* [YOUR ASSIGNMENT] Collect every line in the records below that contains the word "throws".

* [Rendered images with source text]
····················

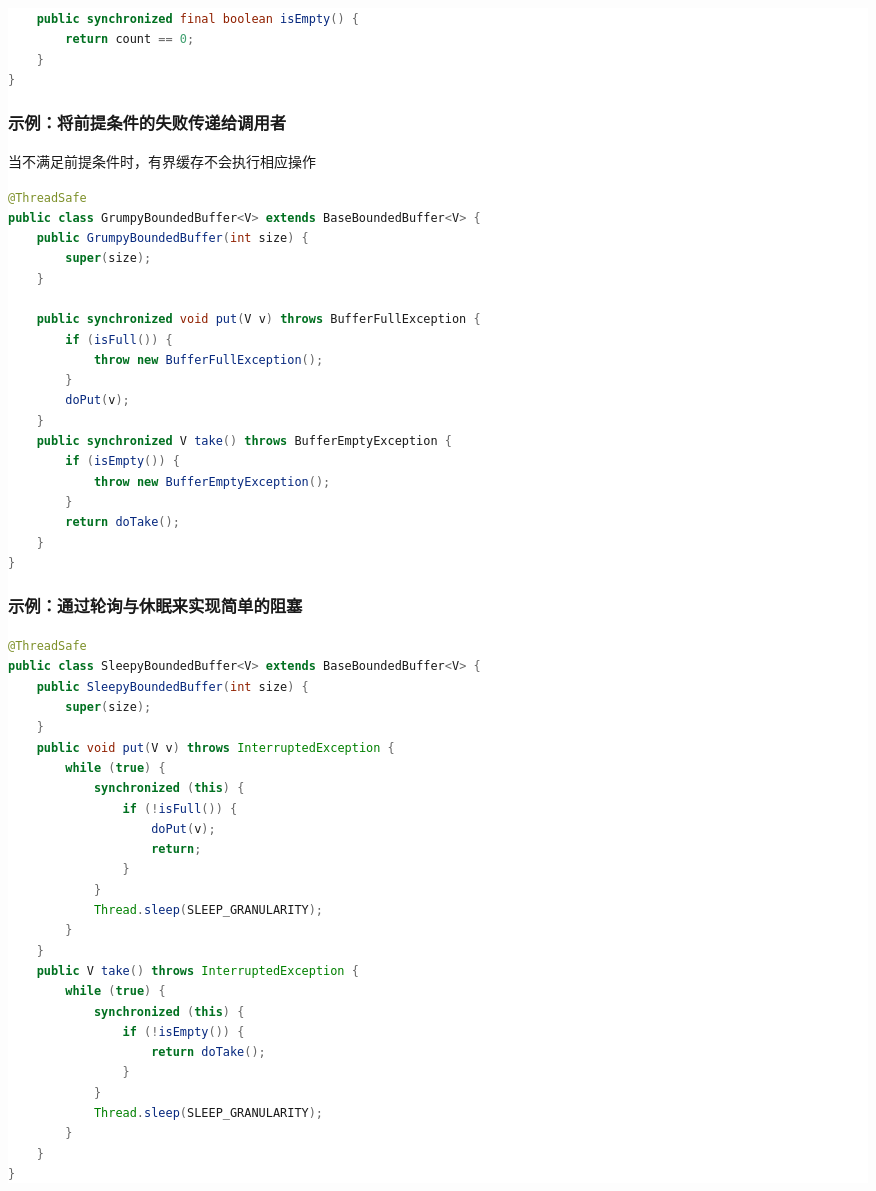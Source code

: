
 ```java
    public synchronized final boolean isEmpty() {
        return count == 0;
    }
}
```

### 示例：将前提条件的失败传递给调用者

当不满足前提条件时，有界缓存不会执行相应操作

```java
@ThreadSafe
public class GrumpyBoundedBuffer<V> extends BaseBoundedBuffer<V> {
    public GrumpyBoundedBuffer(int size) {
        super(size);
    }
    
    public synchronized void put(V v) throws BufferFullException {
        if (isFull()) {
            throw new BufferFullException();
        }
        doPut(v);
    }
    public synchronized V take() throws BufferEmptyException {
        if (isEmpty()) {
            throw new BufferEmptyException();
        }
        return doTake();
    }
}
```

### 示例：通过轮询与休眠来实现简单的阻塞

```java
@ThreadSafe
public class SleepyBoundedBuffer<V> extends BaseBoundedBuffer<V> {
    public SleepyBoundedBuffer(int size) {
        super(size);
    }
    public void put(V v) throws InterruptedException {
        while (true) {
            synchronized (this) {
                if (!isFull()) {
                    doPut(v);
                    return;
                }
            }
            Thread.sleep(SLEEP_GRANULARITY);
        }
    }
    public V take() throws InterruptedException {
        while (true) {
            synchronized (this) {
                if (!isEmpty()) {
                    return doTake();
                }
            }
            Thread.sleep(SLEEP_GRANULARITY);
        }
    }
}
```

····················

* [EXERCISE SOLUTION]
    public synchronized void put(V v) throws BufferFullException {
    public synchronized V take() throws BufferEmptyException {
    public void put(V v) throws InterruptedException {
    public V take() throws InterruptedException {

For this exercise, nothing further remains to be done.